Outros sintomas das infecções mais comuns são coceira, mau cheiro, ardência e irritação. Apesar de trazerem incômodos para a mulher, a cândida e a vaginose bacteriana não são doenças consideradas graves. "O organismo tem defesa e vai tentar lutar contra essas infecções. Algumas vezes, o quadro melhora sem intervenção, mas há situações em que é necessário utilizar medicamentos para restabelecer o equilíbrio da flora bacteriana", explica Gustavo Vitorino.
Um hábito que ajuda a prevenir este tipo de problema é a utilização de sabonete íntimo uma vez ao dia. "Os sabonetes íntimos, principalmente os medicinais, possuem um Ph semelhante ao da região vaginal e isso ajuda a manter a flora bacteriana equilibrada", ressalta o ginecologista. O médico acrescenta que estes produtos devem ser usados para lavar a área genital, mas não a região interna da vagina.
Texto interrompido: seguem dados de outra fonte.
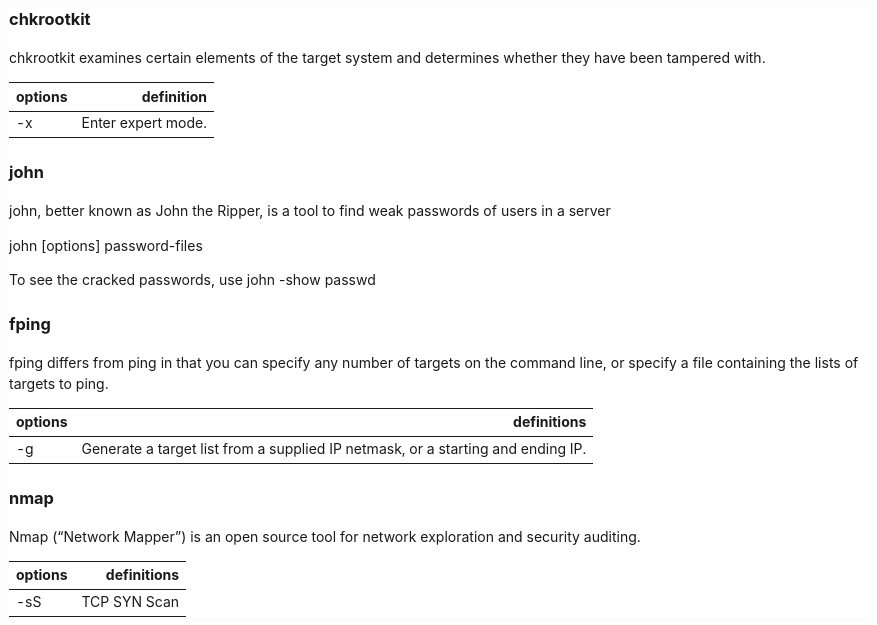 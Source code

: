 ### chkrootkit

chkrootkit examines certain elements of the target system and determines whether they have been tampered with.

| options | definition |
| :--- | --: |
| -x | Enter expert mode. |

### john

john, better known as John the Ripper, is a tool to find weak passwords of users in a server

john [options] password-files

To see the cracked passwords, use john -show passwd

### fping

fping differs from ping in that you can specify any number of targets on the command line, or specify a file containing the lists of targets to ping.

| options | definitions |
| :-- | --: |
| -g | Generate a target list from a supplied IP netmask, or a starting and ending IP. |

### nmap

Nmap (“Network Mapper”) is an open source tool for network exploration and security auditing.

| options | definitions |
| :-- | --: |
| -sS | TCP SYN Scan |
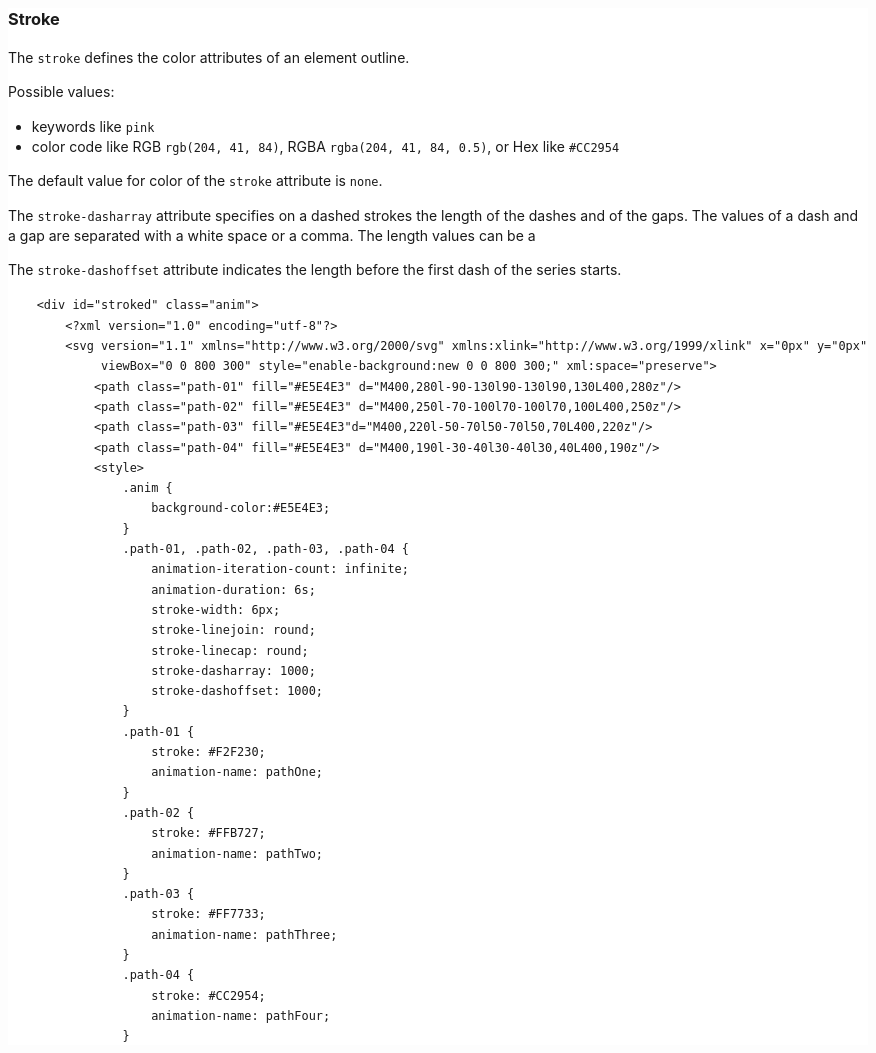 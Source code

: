 ### Stroke

The `stroke` defines the color attributes of an element outline.

Possible values:

* keywords like `pink`
* color code like RGB `rgb(204, 41, 84)`, RGBA `rgba(204, 41, 84, 0.5)`, or Hex like `#CC2954`

The default value for color of the `stroke` attribute is `none`.

The `stroke-dasharray` attribute specifies on a dashed strokes the length of the dashes and of the gaps. The values of a dash and a gap are separated with a white space or a comma. The length values can be a

The `stroke-dashoffset` attribute indicates the length before the first dash of the series starts.

        <div id="stroked" class="anim">
        	<?xml version="1.0" encoding="utf-8"?>
        	<svg version="1.1" xmlns="http://www.w3.org/2000/svg" xmlns:xlink="http://www.w3.org/1999/xlink" x="0px" y="0px"
        		 viewBox="0 0 800 300" style="enable-background:new 0 0 800 300;" xml:space="preserve">
        		<path class="path-01" fill="#E5E4E3" d="M400,280l-90-130l90-130l90,130L400,280z"/>
         		<path class="path-02" fill="#E5E4E3" d="M400,250l-70-100l70-100l70,100L400,250z"/>
         		<path class="path-03" fill="#E5E4E3"d="M400,220l-50-70l50-70l50,70L400,220z"/>
         		<path class="path-04" fill="#E5E4E3" d="M400,190l-30-40l30-40l30,40L400,190z"/>
        		<style>
        			.anim {
        				background-color:#E5E4E3;
        			}
        			.path-01, .path-02, .path-03, .path-04 {
        				animation-iteration-count: infinite;
        				animation-duration: 6s;
        				stroke-width: 6px;
        				stroke-linejoin: round;
        				stroke-linecap: round;
        				stroke-dasharray: 1000;
        				stroke-dashoffset: 1000;
        			}
        			.path-01 {
        				stroke: #F2F230;
        				animation-name: pathOne;
        			}
        			.path-02 {
        				stroke: #FFB727;
        				animation-name: pathTwo;
        			}
        			.path-03 {
        				stroke: #FF7733;
        				animation-name: pathThree;
        			}
        			.path-04 {
        				stroke: #CC2954;
        				animation-name: pathFour;
        			}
Optar por calcinhas de algodão no lugar do tecido sintético também é um hábito saudável. "O ambiente vaginal é quente, úmido, escuro e propício para a proliferação de micróbios. Por isso, é importante evitar tecidos como os sintéticos que abafam a região", afirma. Ele ainda recomenda que as mulheres intercalem o uso de calças jeans com saias, vestidos e calças de outros tecidos, justamente para evitar que a região fique com a oxigenação reduzida por longos períodos.
A má higiene das calcinhas também pode favorecer infecções. "Não recomendamos a lavagem de peças íntimas no chuveiro porque o sabonete normal é muito agressivo. Além disso, quando a calcinha é deixada dentro do banheiro para secar, torna-se muito favorável à proliferação de fungos", afirma. Conforme Vitorino, o ideal é lavar as roupas íntimas com sabão neutro e secá-las ao sol.

Preservativo
As infecções ginecológicas mais comuns não trazem grandes riscos para a saúde da mulher se forem acompanhadas por um ginecologista. No entanto, a clamídia e a gonorreia - infecções causadas por bactérias transmitidas durante o ato sexual - podem comprometer o colo do útero, útero e trompas e levar à esterilidade. "Nas mulheres os sintomas mais frequentes são dores no baixo ventre, dores na relação sexual, sangramento e, às vezes, febre", explica Magda Paiva. Conforme a médica, estas infecções podem ser prevenidas com o uso de preservativo nas relações sexuais.